=== EXERCISE BRIEF ===
Only lines holding the word "Boltneva" are wanted from the records; copy all of them.

=== EXCERPTED RECORDS ===
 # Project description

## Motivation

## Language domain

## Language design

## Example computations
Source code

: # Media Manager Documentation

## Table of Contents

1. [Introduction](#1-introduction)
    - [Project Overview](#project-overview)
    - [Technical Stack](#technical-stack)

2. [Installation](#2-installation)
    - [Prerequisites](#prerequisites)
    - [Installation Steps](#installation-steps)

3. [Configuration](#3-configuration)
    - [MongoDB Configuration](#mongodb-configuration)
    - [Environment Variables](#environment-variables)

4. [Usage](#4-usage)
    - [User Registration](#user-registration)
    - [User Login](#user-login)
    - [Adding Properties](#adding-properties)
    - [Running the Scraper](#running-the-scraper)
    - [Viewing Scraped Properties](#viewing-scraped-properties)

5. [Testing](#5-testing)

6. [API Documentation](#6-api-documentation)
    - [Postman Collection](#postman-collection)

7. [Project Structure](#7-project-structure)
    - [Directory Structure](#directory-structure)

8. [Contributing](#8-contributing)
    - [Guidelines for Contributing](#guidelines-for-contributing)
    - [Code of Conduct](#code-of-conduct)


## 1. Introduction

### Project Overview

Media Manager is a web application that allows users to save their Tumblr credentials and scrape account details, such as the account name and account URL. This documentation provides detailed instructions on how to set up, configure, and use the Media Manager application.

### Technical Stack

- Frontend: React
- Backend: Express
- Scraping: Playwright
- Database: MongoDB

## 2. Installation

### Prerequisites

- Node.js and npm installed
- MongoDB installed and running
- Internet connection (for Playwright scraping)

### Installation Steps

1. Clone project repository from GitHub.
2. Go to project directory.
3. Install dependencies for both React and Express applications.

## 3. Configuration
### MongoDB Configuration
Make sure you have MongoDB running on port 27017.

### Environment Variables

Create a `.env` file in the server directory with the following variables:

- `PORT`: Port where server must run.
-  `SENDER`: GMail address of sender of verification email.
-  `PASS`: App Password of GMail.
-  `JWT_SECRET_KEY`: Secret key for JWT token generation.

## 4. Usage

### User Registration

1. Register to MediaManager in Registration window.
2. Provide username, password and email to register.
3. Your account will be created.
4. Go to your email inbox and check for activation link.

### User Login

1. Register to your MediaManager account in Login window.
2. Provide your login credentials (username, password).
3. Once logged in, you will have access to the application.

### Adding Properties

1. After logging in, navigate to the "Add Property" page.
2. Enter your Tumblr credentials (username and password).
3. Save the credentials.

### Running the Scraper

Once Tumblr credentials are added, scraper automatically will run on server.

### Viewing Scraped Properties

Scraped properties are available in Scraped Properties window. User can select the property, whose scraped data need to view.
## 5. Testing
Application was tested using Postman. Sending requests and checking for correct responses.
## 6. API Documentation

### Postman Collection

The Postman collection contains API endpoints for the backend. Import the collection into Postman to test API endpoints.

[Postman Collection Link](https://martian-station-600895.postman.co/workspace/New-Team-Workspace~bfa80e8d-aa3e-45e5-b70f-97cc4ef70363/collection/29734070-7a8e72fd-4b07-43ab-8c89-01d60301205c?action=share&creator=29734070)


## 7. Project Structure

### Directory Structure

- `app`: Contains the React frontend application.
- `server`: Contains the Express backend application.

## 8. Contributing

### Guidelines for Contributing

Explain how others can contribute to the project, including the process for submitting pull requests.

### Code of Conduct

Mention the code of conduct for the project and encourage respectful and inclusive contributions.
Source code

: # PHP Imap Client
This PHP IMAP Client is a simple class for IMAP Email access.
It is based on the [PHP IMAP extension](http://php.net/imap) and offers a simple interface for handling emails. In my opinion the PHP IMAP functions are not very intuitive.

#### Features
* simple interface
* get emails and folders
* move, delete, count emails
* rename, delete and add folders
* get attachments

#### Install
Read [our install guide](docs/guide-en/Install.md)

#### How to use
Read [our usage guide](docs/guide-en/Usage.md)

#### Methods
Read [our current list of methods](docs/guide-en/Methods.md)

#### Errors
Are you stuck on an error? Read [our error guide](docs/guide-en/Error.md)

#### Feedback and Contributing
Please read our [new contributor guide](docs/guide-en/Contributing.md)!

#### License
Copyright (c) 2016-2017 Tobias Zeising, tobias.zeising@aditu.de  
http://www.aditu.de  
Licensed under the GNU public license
==
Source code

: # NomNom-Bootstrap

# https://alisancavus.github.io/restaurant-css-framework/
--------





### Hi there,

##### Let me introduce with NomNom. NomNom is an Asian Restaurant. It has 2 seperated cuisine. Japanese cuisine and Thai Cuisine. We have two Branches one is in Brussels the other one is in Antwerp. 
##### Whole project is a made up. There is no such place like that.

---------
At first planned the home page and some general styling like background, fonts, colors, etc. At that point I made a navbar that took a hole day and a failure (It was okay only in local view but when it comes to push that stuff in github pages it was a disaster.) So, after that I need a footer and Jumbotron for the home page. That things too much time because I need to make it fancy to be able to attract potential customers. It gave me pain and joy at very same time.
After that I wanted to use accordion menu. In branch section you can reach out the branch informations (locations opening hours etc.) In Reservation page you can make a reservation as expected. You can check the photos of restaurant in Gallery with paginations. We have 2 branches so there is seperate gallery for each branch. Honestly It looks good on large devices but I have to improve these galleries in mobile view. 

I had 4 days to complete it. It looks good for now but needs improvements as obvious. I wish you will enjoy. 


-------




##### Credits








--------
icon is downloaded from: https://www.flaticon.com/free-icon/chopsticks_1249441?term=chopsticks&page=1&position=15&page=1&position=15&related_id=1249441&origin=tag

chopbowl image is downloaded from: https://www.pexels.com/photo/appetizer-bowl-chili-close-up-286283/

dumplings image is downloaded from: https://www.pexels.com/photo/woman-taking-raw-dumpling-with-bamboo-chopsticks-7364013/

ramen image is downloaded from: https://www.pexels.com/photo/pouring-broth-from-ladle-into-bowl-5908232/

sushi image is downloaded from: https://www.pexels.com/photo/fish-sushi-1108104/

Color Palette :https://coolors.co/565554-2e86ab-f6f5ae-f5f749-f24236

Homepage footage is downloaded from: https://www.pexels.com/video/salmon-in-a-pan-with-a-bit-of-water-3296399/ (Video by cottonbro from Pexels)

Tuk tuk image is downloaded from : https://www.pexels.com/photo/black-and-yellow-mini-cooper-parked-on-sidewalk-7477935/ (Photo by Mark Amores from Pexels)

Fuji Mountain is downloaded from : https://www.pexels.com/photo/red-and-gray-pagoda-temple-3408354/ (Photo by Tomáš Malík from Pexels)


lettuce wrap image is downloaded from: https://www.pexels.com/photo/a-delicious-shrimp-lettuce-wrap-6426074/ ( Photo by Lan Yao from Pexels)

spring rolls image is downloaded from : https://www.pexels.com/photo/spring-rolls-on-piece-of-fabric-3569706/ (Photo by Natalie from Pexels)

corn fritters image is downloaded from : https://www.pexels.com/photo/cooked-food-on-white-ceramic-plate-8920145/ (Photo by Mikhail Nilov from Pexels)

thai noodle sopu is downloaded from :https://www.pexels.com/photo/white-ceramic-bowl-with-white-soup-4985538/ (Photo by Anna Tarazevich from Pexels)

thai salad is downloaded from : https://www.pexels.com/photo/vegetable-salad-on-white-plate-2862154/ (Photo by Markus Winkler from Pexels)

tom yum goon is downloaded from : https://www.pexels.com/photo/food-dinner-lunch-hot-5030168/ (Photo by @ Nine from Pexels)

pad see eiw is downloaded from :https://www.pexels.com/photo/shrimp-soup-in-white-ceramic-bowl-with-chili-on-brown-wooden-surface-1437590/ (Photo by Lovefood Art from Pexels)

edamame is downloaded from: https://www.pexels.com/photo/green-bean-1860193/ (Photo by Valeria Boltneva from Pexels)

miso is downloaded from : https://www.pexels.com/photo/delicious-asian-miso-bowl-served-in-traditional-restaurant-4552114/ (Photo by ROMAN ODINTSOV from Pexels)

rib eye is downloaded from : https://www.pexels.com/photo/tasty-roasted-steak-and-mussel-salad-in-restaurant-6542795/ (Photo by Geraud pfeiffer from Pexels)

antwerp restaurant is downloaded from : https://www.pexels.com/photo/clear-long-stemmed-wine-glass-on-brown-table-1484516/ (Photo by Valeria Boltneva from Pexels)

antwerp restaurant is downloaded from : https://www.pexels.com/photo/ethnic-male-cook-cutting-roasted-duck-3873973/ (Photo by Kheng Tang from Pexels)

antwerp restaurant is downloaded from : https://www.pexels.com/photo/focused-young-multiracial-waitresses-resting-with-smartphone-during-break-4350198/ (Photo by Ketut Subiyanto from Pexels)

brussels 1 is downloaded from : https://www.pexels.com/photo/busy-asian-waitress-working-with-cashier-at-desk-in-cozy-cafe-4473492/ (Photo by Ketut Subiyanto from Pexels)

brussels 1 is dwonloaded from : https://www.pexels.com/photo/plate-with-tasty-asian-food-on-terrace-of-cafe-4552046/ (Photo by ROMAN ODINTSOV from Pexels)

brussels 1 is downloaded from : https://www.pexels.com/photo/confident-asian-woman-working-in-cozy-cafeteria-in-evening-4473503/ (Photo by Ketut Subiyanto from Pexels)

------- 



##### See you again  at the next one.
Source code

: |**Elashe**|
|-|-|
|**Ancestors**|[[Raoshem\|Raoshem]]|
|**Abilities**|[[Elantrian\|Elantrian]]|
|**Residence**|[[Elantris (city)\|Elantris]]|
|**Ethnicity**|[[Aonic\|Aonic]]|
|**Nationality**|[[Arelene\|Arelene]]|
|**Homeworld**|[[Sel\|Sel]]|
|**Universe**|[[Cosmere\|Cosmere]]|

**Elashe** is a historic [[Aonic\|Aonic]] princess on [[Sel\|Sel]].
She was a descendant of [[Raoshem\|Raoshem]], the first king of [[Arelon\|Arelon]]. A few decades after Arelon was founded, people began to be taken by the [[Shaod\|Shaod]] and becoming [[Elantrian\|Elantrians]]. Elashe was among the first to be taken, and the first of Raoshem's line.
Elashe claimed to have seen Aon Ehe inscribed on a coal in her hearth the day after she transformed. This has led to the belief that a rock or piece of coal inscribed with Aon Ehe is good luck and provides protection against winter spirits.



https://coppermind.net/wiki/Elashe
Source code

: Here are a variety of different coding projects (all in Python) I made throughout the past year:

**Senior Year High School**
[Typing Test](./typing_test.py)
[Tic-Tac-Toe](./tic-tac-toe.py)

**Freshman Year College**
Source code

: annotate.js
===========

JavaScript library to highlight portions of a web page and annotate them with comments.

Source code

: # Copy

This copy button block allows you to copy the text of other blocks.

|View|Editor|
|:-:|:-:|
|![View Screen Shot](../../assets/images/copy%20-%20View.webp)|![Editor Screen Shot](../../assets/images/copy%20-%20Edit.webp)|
==
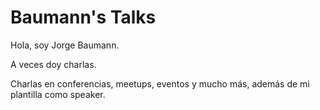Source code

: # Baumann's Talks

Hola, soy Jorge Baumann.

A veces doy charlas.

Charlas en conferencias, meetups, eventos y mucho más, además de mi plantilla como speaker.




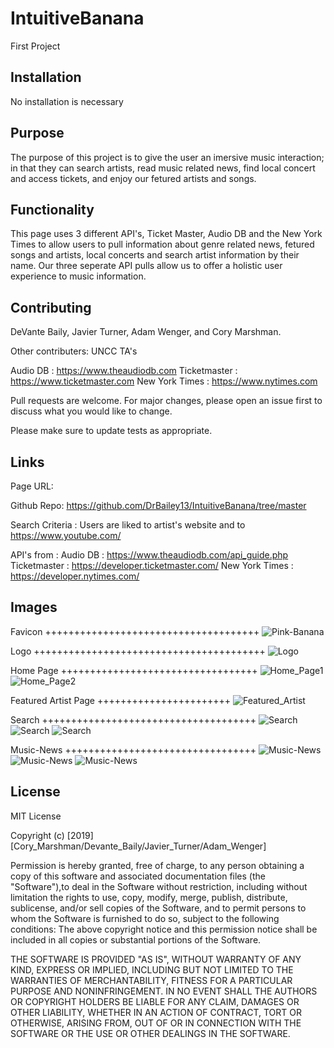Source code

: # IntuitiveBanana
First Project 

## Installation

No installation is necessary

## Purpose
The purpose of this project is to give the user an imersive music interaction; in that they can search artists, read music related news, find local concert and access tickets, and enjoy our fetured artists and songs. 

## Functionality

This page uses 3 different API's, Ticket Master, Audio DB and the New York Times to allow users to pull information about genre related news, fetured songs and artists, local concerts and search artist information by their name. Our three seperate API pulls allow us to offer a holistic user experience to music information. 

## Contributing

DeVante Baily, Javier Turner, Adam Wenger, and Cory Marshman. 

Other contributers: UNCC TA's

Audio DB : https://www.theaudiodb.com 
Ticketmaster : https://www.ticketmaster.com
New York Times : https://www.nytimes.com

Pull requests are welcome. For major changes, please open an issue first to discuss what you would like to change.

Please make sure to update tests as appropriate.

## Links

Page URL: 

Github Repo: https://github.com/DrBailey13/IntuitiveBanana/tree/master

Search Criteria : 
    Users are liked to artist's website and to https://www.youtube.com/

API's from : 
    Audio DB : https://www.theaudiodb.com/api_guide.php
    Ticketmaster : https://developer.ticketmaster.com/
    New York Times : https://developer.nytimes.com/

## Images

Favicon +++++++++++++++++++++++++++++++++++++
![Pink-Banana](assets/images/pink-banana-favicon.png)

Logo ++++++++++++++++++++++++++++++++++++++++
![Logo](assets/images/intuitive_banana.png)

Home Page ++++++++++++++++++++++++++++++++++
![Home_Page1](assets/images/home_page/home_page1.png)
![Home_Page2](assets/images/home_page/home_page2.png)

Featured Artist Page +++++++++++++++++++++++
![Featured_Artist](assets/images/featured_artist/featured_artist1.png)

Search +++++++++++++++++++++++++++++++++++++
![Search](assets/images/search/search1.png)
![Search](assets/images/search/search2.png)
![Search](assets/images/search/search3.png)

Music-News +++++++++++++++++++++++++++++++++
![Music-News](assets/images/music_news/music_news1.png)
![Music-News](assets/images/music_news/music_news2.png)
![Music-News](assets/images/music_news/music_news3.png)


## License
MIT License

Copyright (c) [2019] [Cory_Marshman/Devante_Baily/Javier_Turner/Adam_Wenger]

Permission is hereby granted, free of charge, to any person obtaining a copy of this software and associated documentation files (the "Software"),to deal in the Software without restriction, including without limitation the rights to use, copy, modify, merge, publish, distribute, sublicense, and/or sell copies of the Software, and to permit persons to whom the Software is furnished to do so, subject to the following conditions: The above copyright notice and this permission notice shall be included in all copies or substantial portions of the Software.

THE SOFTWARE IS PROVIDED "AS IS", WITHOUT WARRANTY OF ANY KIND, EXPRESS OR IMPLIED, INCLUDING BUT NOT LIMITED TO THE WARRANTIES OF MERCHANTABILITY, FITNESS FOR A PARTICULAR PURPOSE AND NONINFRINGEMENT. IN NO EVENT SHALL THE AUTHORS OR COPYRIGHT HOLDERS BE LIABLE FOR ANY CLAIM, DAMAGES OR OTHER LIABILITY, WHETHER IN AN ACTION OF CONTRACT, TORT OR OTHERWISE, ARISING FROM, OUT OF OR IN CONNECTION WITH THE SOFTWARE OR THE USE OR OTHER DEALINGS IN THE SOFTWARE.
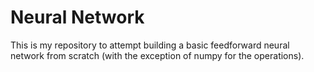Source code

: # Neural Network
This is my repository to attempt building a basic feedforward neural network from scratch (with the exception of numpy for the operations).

=== SOLUTION TO THE EXERCISE ===
edamame is downloaded from: https://www.pexels.com/photo/green-bean-1860193/ (Photo by Valeria Boltneva from Pexels)
antwerp restaurant is downloaded from : https://www.pexels.com/photo/clear-long-stemmed-wine-glass-on-brown-table-1484516/ (Photo by Valeria Boltneva from Pexels)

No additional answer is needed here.